Yu Guoxian, Zhao Yingwen, Lu Chang, Wang Jun
College of Computer and Information Science, Southwest University, Chongqing 400715, China.
College of Computer and Information Science, Southwest University, Chongqing 400715, China.
Comput Biol Chem. 2017 Dec;71:264-273. doi: 10.1016/j.compbiolchem.2017.09.010. Epub 2017 Oct 4.

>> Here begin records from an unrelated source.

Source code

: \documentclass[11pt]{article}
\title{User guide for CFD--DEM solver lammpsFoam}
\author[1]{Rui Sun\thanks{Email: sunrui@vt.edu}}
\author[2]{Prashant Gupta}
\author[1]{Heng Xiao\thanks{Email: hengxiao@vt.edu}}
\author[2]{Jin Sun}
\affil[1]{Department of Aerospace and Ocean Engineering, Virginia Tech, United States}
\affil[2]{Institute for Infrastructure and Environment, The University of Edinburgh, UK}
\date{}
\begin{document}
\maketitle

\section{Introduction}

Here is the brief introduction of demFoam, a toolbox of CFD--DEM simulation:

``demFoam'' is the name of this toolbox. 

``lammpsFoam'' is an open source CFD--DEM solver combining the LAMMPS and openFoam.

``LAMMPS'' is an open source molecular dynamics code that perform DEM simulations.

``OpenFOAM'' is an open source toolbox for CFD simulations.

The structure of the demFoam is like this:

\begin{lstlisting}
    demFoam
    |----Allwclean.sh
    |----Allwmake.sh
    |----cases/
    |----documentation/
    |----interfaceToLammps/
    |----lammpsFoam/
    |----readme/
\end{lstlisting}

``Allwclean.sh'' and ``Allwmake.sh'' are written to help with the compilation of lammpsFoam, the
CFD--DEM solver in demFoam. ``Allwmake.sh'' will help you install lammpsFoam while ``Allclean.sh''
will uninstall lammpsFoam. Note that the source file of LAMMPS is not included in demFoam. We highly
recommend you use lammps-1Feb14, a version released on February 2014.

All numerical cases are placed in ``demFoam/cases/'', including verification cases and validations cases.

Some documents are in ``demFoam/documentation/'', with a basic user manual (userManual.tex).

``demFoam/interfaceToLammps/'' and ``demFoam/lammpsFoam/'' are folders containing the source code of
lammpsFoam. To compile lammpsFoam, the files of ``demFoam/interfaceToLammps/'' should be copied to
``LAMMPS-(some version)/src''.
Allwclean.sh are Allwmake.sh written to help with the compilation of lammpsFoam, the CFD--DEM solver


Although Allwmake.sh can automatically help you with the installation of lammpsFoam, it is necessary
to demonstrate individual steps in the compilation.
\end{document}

Gene ontology (GO) is a standardized and controlled vocabulary of terms that describe the molecular functions, biological roles and cellular locations of proteins. GO terms and GO hierarchy are regularly updated as the accumulated biological knowledge. More than 50,000 terms are included in GO and each protein is annotated with several or dozens of these terms. Therefore, accurately predicting the association between proteins and massive GO terms is rather challenging. To accurately predict the association between massive GO terms and proteins, we proposed a method called Hashing GO for protein function prediction (HashGO in short). HashGO firstly adopts a protein-term association matrix to store available GO annotations of proteins. Then, it tailors a graph hashing method to explore the underlying structure between GO terms and to obtain a series of hash functions to compress the high-dimensional protein-term association matrix into a low-dimensional one. Next, HashGO computes the semantic similarity between proteins based on Hamming distance on that low-dimensional matrix. After that, it predicts missing annotations of a protein based on the annotations of its semantic neighbors. Experimental results on archived GO annotations of two model species (Yeast and Human) show that HashGO not only more accurately predicts functions than other related approaches, but also runs faster than them.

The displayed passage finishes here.